BEGIN
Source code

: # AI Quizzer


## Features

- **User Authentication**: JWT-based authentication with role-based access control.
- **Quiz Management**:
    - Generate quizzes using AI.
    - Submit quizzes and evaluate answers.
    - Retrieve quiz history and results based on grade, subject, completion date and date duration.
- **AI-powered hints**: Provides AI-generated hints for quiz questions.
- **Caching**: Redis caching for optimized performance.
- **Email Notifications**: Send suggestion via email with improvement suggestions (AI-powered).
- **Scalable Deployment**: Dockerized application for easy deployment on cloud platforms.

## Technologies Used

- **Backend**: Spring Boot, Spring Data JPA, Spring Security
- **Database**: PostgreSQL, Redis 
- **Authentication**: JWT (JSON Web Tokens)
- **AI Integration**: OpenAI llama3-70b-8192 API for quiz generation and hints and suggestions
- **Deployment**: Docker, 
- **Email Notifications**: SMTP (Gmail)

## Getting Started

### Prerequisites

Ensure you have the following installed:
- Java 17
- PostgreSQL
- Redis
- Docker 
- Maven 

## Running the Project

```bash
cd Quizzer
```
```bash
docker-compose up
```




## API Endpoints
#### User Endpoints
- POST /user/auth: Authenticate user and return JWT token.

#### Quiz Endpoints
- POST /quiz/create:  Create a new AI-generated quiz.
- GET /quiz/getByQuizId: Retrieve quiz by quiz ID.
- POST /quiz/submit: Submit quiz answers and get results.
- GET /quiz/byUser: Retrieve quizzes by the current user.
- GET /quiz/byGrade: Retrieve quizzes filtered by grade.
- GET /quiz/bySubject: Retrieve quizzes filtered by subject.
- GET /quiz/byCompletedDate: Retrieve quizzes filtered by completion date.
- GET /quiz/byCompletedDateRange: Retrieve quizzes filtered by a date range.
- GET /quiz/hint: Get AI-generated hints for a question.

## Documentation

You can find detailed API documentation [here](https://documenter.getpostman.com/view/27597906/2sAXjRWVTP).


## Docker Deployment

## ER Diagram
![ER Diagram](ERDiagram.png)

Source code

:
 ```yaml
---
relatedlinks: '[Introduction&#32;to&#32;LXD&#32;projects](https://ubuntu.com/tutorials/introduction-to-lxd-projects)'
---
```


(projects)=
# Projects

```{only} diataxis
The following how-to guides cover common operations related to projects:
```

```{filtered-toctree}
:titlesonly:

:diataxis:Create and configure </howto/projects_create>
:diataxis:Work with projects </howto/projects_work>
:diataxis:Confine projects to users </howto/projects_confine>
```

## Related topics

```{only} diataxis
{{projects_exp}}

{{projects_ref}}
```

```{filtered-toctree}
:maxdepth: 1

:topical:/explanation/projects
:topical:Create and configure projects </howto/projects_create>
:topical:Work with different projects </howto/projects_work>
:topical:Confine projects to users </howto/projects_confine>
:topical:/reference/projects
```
END
> _What is needed_
Where a line of the entries above holds the word "Work", return that line.

> _Solution to the exercise_
:diataxis:Work with projects </howto/projects_work>
:topical:Work with different projects </howto/projects_work>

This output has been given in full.